From: Kenneth Whistler (kenw@sybase.com)
Date: Mon Dec 08 2003 - 19:17:34 EST

  • Next message: Elaine Keown: "Re: New symbols (was Qumran Greek)"

    Peter Jacobi said:

    > Unicode doesn't prevent styling, of course. But having 'logical' order
    > instead of 'visual' makes it a hard task for the application and the
    > renderer.
    > This is witnessed by the thin-spread support for this.

    Yes, but having visual order instead of logical order makes
    *other* tasks difficult for the application. There is a
    tradeoff here.

    The Brahmi-derived script which got a grandfathered visual order
    into Unicode is Thai (and Lao), because of TIS 620-2533. That
    definitely makes some aspects of coexistence with legacy data
    easier for Thai in Unicode. But it also meant pulling in all
    the complications for searching and sorting, among other things.
    The Unicode Collation Algorithm (and every other implementation
    of sorting) has to be special-cased for Thai, as a result, in
    order to get expected ordering results. And we live with *that*
    complication forever.

    >
    > 'Logical order' makes a lot sense for heavily conjunct forming,
    > 2-D compositing
    > scripts. It is not such a perfect match for Tamil, which is
    > essentially 1-D and
    > has a well-defined visual order of characters.

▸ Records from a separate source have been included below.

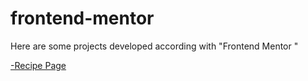 # frontend-mentor

Here are some projects developed according with "Frontend Mentor "

 <a href="https://caioatala.github.io/frontend-mentor/recipe-page/"> -Recipe Page </a>
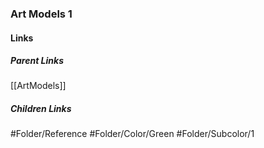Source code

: ### Art Models 1
#### Links
##### Parent Links
[[ArtModels]]
##### Children Links
#Folder/Reference
#Folder/Color/Green
#Folder/Subcolor/1
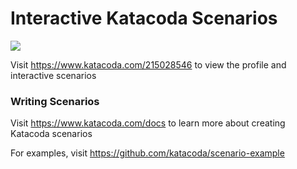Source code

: # Interactive Katacoda Scenarios

[![](http://shields.katacoda.com/katacoda/215028546/count.svg)](https://www.katacoda.com/215028546 "Get your profile on Katacoda.com")

Visit https://www.katacoda.com/215028546 to view the profile and interactive scenarios

### Writing Scenarios
Visit https://www.katacoda.com/docs to learn more about creating Katacoda scenarios

For examples, visit https://github.com/katacoda/scenario-example
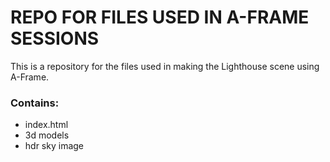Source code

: # REPO FOR FILES USED IN A-FRAME SESSIONS

This is a repository for the files used in making the Lighthouse scene using A-Frame.

### Contains:
- index.html
- 3d models
- hdr sky image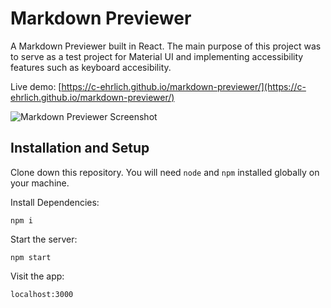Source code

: # Markdown Previewer

A Markdown Previewer built in React. The main purpose of this project was to serve as a test project for Material UI and implementing accessibility features such as keyboard accesibility.

Live demo: [https://c-ehrlich.github.io/markdown-previewer/](https://c-ehrlich.github.io/markdown-previewer/)

![Markdown Previewer Screenshot](https://user-images.githubusercontent.com/8353666/149532457-67cd8fe0-2830-44cf-809e-fba7b0c6285e.png)

## Installation and Setup 

Clone down this repository. You will need `node` and `npm` installed globally on your machine.  

Install Dependencies:

`npm i`  

Start the server:

`npm start`  

Visit the app:

`localhost:3000` 
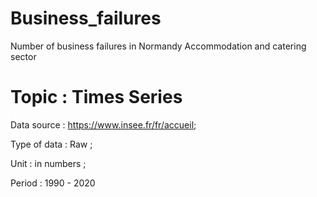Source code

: # Business_failures
Number of business failures in Normandy Accommodation and catering sector

# Topic : Times Series

Data source : https://www.insee.fr/fr/accueil;

Type of data : Raw ;

Unit : in numbers ;

Period : 1990 - 2020
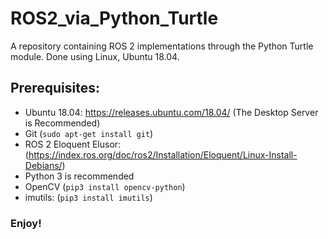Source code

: # ROS2_via_Python_Turtle
A repository containing ROS 2 implementations through the Python Turtle module. 
Done using Linux, Ubuntu 18.04.

## Prerequisites: 
* Ubuntu 18.04: https://releases.ubuntu.com/18.04/ (The Desktop Server is Recommended)
* Git (`sudo apt-get install git`)
* ROS 2 Eloquent Elusor: (https://index.ros.org/doc/ros2/Installation/Eloquent/Linux-Install-Debians/) 
* Python 3 is recommended 
* OpenCV (`pip3 install opencv-python`)
* imutils: (`pip3 install imutils`)

### Enjoy!

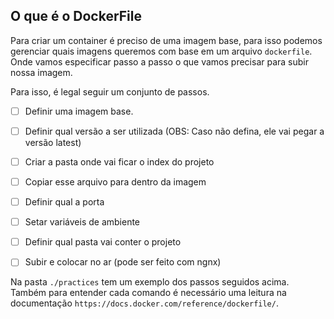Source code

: ## O que é o DockerFile

Para criar um container é preciso de uma imagem base, para isso podemos gerenciar quais imagens queremos com base em um arquivo `dockerfile`. Onde vamos especificar passo a passo o que vamos precisar para subir nossa imagem.

Para isso, é legal seguir um conjunto de passos.

- [ ] Definir uma imagem base.
- [ ] Definir qual versão a ser utilizada (OBS: Caso não defina, ele vai pegar a versão latest)
- [ ] Criar a pasta onde vai ficar o index do projeto
- [ ] Copiar esse arquivo para dentro da imagem 
- [ ] Definir qual a porta 
- [ ] Setar variáveis de ambiente
- [ ] Definir qual pasta vai conter o projeto
- [ ] Subir e colocar no ar (pode ser feito com ngnx)


Na pasta `./practices` tem um exemplo dos passos seguidos acima. Também para entender cada comando é necessário uma leitura na documentação `https://docs.docker.com/reference/dockerfile/`. 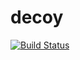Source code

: decoy
=====

[![Build Status](https://travis-ci.org/vasc/decoy.png?branch=master)](https://travis-ci.org/vasc/decoy)
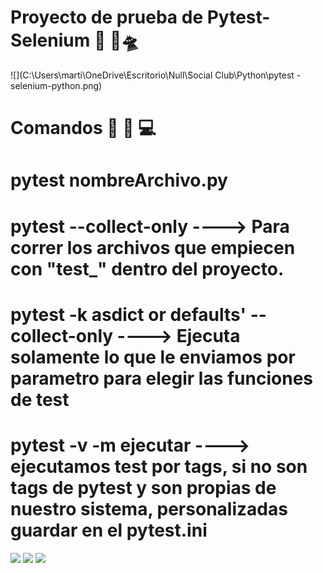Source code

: # Proyecto de prueba de Pytest-Selenium 🐍 🚀🛸

![](C:\Users\marti\OneDrive\Escritorio\Null\Social Club\Python\pytest -selenium-python.png)

# Comandos 👨 🏻 ‍💻

# pytest nombreArchivo.py
# pytest --collect-only ----> Para correr los archivos que empiecen con "test_" dentro del proyecto.
# pytest -k asdict or defaults' --collect-only ----> Ejecuta solamente lo que le enviamos por parametro para elegir las funciones de test
# pytest -v -m ejecutar ----> ejecutamos test por tags, si no son tags de pytest y son propias de nuestro sistema, personalizadas guardar en el pytest.ini

<img src="C:\Users\marti\OneDrive\Escritorio\Null\Social Club\Python\marcas propias para correr pytest.ini"/>

<img src="C:\Users\marti\OneDrive\Escritorio\Null\Social Club\Python\marca sobre la funcion de test.JPG"/>

<img src="C:\Users\marti\OneDrive\Escritorio\Null\Social Club\Python\error como se ve, solo se tiene que modificar el expected.JPG"/>


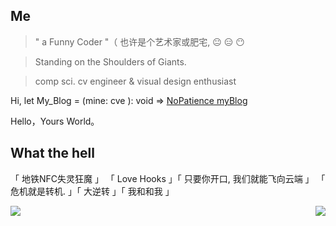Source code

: 


## Me
> " a Funny Coder "（ 也许是个艺术家或肥宅,                                  😐 😑 😶

> Standing on the Shoulders of Giants.

> comp sci. cv engineer & visual design enthusiast

Hi, 
let My_Blog = (mine: cve ): void => [NoPatience myBlog](https://nopatience.cn/#/) 

Hello，Yours World。

## What the hell
「 地铁NFC失灵狂魔 」
「 Love Hooks 」「 只要你开口, 我们就能飞向云端 」
「 危机就是转机. 」「 大逆转 」「 我和和我 」

<a>
<img align="left" src="https://github-profile-summary-cards.vercel.app/api/cards/most-commit-language?username=ZiYi0414&theme=nord_dark" />
</a>

<a>
<img align="right"  src='https://github-readme-stats.vercel.app/api?username=ZiYi0414&show_icons=true&include_all_commits=true&title_color=ecf0f1&icon_color=9b59b6&text_color=ecf0f1&bg_color=2c3e50&custom_title=ZiYi414🙄'>
</a>



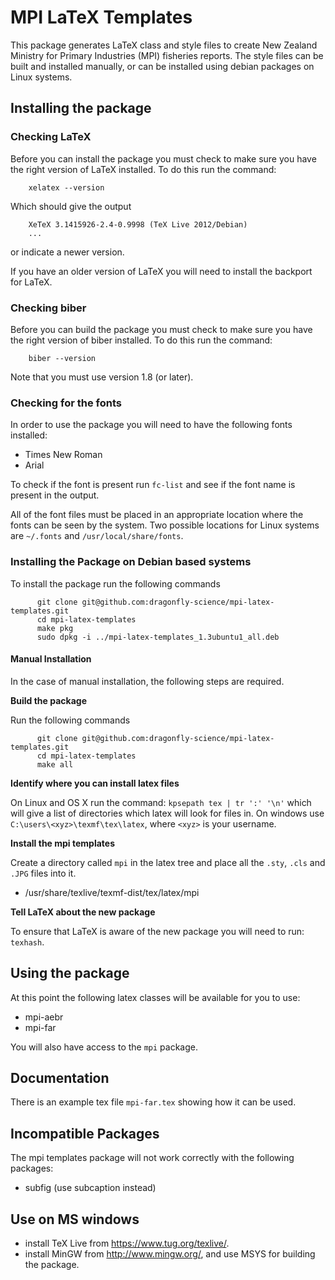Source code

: MPI LaTeX Templates
=========================

This package generates LaTeX class and style files to create New Zealand Ministry for Primary Industries (MPI) 
fisheries reports. The style files can be built and installed manually, or can be installed using debian packages on
Linux systems.

## Installing the package

### Checking LaTeX
Before you can install the package you must check to make sure you
have the right version of LaTeX installed. To do this run the command:

        xelatex --version

Which should give the output

        XeTeX 3.1415926-2.4-0.9998 (TeX Live 2012/Debian)
        ...

or indicate a newer version.

If you have an older version of LaTeX you will need to install the backport for
LaTeX. 

### Checking biber
Before you can build the package you must check to make sure you
have the right version of biber installed. To do this run the command:

        biber --version

Note that you must use version 1.8 (or later). 

### Checking for the fonts

In order to use the package you will need to have the following fonts installed:

 - Times New Roman
 - Arial

To check if the font is present run `fc-list` and see if the font name is present
in the output.

All of the font files must be placed in an appropriate location 
where the fonts can be seen by the system. Two possible locations for Linux 
systems are `~/.fonts` and `/usr/local/share/fonts`.


### Installing the Package on Debian based systems

To install the package run the following commands

          git clone git@github.com:dragonfly-science/mpi-latex-templates.git
          cd mpi-latex-templates
          make pkg
          sudo dpkg -i ../mpi-latex-templates_1.3ubuntu1_all.deb


#### Manual Installation

In the case of manual installation, the following steps are required. 

**Build the package** 

Run the following commands

          git clone git@github.com:dragonfly-science/mpi-latex-templates.git
          cd mpi-latex-templates
          make all

**Identify where you can install latex files**

On Linux and OS X run the command: `kpsepath tex | tr ':' '\n'` which will give a list
of directories which latex will look for files in. On windows use 
`C:\users\<xyz>\texmf\tex\latex`, where `<xyz>` is your username.

**Install the mpi templates**

Create a directory called `mpi` in the latex tree and place all the `.sty`,
`.cls` and `.JPG` files into it. 

 * /usr/share/texlive/texmf-dist/tex/latex/mpi

**Tell LaTeX about the new package**

To ensure that LaTeX is aware of the new package you will need to run: `texhash`.


## Using the package

At this point the following latex classes will be available for you to use:

 - mpi-aebr
 - mpi-far

You will also have access to the `mpi` package.


## Documentation

There is an example tex file `mpi-far.tex` showing how it can be used. 


## Incompatible Packages

The mpi templates package will not work correctly with the following packages:

 - subfig (use subcaption instead)


## Use on MS windows

 - install TeX Live from https://www.tug.org/texlive/.
 - install MinGW from http://www.mingw.org/, and use MSYS for building the package.
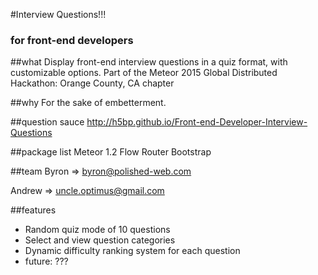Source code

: #Interview Questions!!!
### for front-end developers

##what 
Display front-end interview questions in a quiz format, with customizable options.
Part of the Meteor 2015 Global Distributed Hackathon: Orange County, CA chapter


##why
For the sake of embetterment.


##question sauce
http://h5bp.github.io/Front-end-Developer-Interview-Questions


##package list
Meteor 1.2
Flow Router
Bootstrap


##team
Byron => byron@polished-web.com

Andrew => uncle.optimus@gmail.com


##features
- Random quiz mode of 10 questions
- Select and view question categories
- Dynamic difficulty ranking system for each question
- future: ???
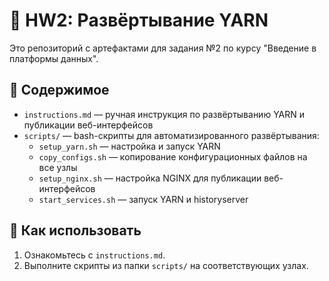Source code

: # 🧵 HW2: Развёртывание YARN

Это репозиторий с артефактами для задания №2 по курсу "Введение в платформы данных".

## 📄 Содержимое

- `instructions.md` — ручная инструкция по развёртыванию YARN и публикации веб-интерфейсов
- `scripts/` — bash-скрипты для автоматизированного развёртывания:
  - `setup_yarn.sh` — настройка и запуск YARN
  - `copy_configs.sh` — копирование конфигурационных файлов на все узлы
  - `setup_nginx.sh` — настройка NGINX для публикации веб-интерфейсов
  - `start_services.sh` — запуск YARN и historyserver

## 🧠 Как использовать

1. Ознакомьтесь с `instructions.md`.
2. Выполните скрипты из папки `scripts/` на соответствующих узлах.

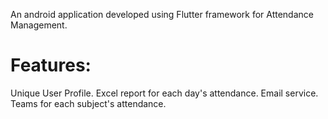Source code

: An android application developed using Flutter framework for Attendance Management.

# Features:
Unique User Profile.
Excel report for each day's attendance.
Email service.
Teams for each subject's attendance.

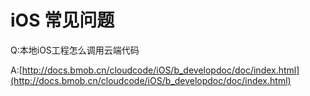 # iOS 常见问题

Q:本地iOS工程怎么调用云端代码

A:[http://docs.bmob.cn/cloudcode/iOS/b_developdoc/doc/index.html](http://docs.bmob.cn/cloudcode/iOS/b_developdoc/doc/index.html)





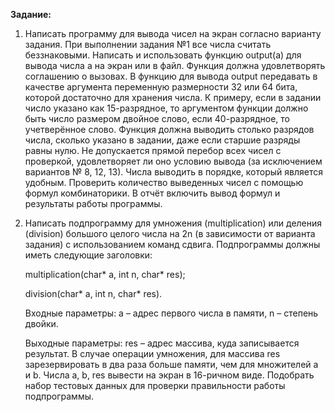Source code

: **Задание:** 

1.  Написать программу для вывода чисел на экран согласно варианту задания. При выполнении задания №1 все числа считать беззнаковыми. Написать и использовать функцию output(a) для вывода числа a на экран или в файл. Функция должна удовлетворять соглашению о вызовах. В функцию для вывода output передавать в качестве аргумента переменную размерности 32 или 64 бита, которой достаточно для хранения числа. К примеру, если в задании число указано как 15-разрядное, то аргументом функции должно быть число размером двойное слово, если 40-разрядное, то учетверённое слово. Функция должна выводить столько разрядов числа, сколько указано в задании, даже если старшие разряды равны нулю. Не допускается прямой перебор всех чисел с проверкой, удовлетворяет ли оно условию вывода (за исключением вариантов № 8, 12, 13). Числа выводить в порядке, который является удобным. Проверить количество выведенных чисел с помощью формул комбинаторики. В отчёт включить вывод формул и результаты работы программы.

2. Написать подпрограмму для умножения (multiplication) или деления (division) большого целого числа на 2n (в зависимости от варианта задания) с использованием команд сдвига. Подпрограммы должны иметь следующие заголовки:

   multiplication(char* a, int n, char* res);

   division(char* a, int n, char* res).

   Входные параметры: a – адрес первого числа в памяти, n – степень двойки.

   Выходные параметры: res – адрес массива, куда записывается результат. В случае операции умножения, для массива res зарезервировать в два раза больше памяти, чем для множителей a и b. Числа a, b, res вывести на экран в 16-ричном виде. Подобрать набор тестовых данных для проверки правильности работы подпрограммы.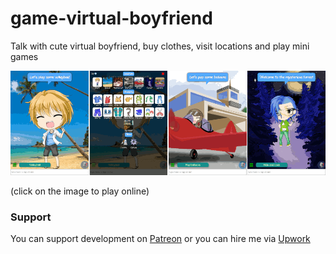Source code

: # game-virtual-boyfriend
Talk with cute virtual boyfriend, buy clothes, visit locations and play mini games

[<img src="image/demo.png">](https://dvhx.github.io/game-virtual-boyfriend/)

(click on the image to play online)

### Support

You can support development on [Patreon](https://www.patreon.com/DusanHalicky) or you can hire me via [Upwork](https://www.upwork.com/freelancers/~013b4c3d6e772fdb01)
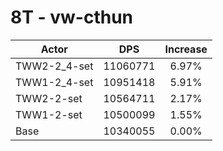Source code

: # 8T - vw-cthun
| Actor | DPS | Increase |
|---|:---:|:---:|
|TWW2-2_4-set|11060771|6.97%|
|TWW1-2_4-set|10951418|5.91%|
|TWW2-2-set|10564711|2.17%|
|TWW1-2-set|10500099|1.55%|
|Base|10340055|0.00%|
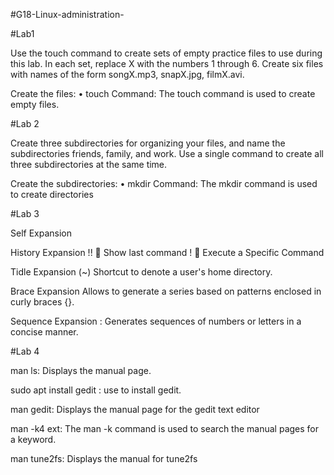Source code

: #G18-Linux-administration-

#Lab1

Use the touch command to create sets of empty practice files to use during this lab. In each set, replace X with the numbers 1 through 6. Create six files with names of the form songX.mp3, snapX.jpg, filmX.avi.

Create the files: • touch Command: The touch command is used to create empty files.



#Lab 2

Create three subdirectories for organizing your files, and name the subdirectories friends, family, and work. Use a single command to create all three subdirectories at the same time.

Create the subdirectories: • mkdir Command: The mkdir command is used to create directories



#Lab 3

Self Expansion

History Expansion !!  Show last command !  Execute a Specific Command

Tidle Expansion (~) Shortcut to denote a user's home directory.

Brace Expansion Allows to generate a series based on patterns enclosed in curly braces {}.

Sequence Expansion : Generates sequences of numbers or letters in a concise manner.



#Lab 4

man ls: Displays the manual page.



sudo apt install gedit : use to install gedit.



man gedit: Displays the manual page for the gedit text editor



man -k4 ext: The man -k command is used to search the manual pages for a keyword.



man tune2fs: Displays the manual for tune2fs
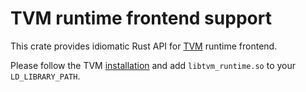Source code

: # TVM runtime frontend support

This crate provides idiomatic Rust API for [TVM](https://github.com/dmlc/tvm) runtime frontend.

Please follow the TVM [installation](https://github.com/dmlc/tvm/blob/master/docs/how_to/install.md) and add `libtvm_runtime.so` to your `LD_LIBRARY_PATH`.

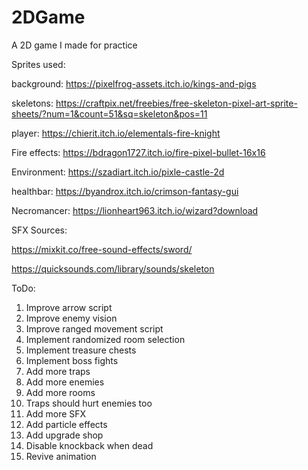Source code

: # 2DGame
A 2D game I made for practice

Sprites used:

background: https://pixelfrog-assets.itch.io/kings-and-pigs

skeletons: https://craftpix.net/freebies/free-skeleton-pixel-art-sprite-sheets/?num=1&count=51&sq=skeleton&pos=11

player: https://chierit.itch.io/elementals-fire-knight

Fire effects: https://bdragon1727.itch.io/fire-pixel-bullet-16x16

Environment: https://szadiart.itch.io/pixle-castle-2d

healthbar: https://byandrox.itch.io/crimson-fantasy-gui

Necromancer: https://lionheart963.itch.io/wizard?download

SFX Sources:

https://mixkit.co/free-sound-effects/sword/

https://quicksounds.com/library/sounds/skeleton



ToDo:
1) Improve arrow script
2) Improve enemy vision
3) Improve ranged movement script
4) Implement randomized room selection
5) Implement treasure chests
6) Implement boss fights
7) Add more traps
8) Add more enemies
9) Add more rooms
10) Traps should hurt enemies too
11) Add more SFX
12) Add particle effects
13) Add upgrade shop
14) Disable knockback when dead
15) Revive animation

    It doesn't stack as much as some other Brahmi-derived scripts,
    but it still has some substantial ligating behavior (cf. -u, -uu),
    and this is going to cause significant problems for attempting
    to do systematic markup of particular syllabic pieces (consonants
    as opposed to vowels, for example), *regardless* of the logical
    order issue.
     
    > But excuse my lamenting, I'm not
    > into utopian and ill-advised projects of re-doing all from scratch.

    Noted.

    I concur with the Peters here. Markup of text is essentially
    outside the scope of Unicode. The problem of how to do
    various kinds of orthographic and/or linguistic markup and
    highlighting in complex scripts while not arbitrarily breaking
    the rendering itself is an issue for negotiation between
    the markup protocols and the text rendering engines and fonts.

    In an earlier post:

    > So, to promote Unicode usage, in a community, which partly sees
    > ISCII unification as a conspiracy against the Dravidian languages,
    > it would be very helpful to demonstrate, that everything that can
    > be done with the legacy encodings, can also be done using Unicode.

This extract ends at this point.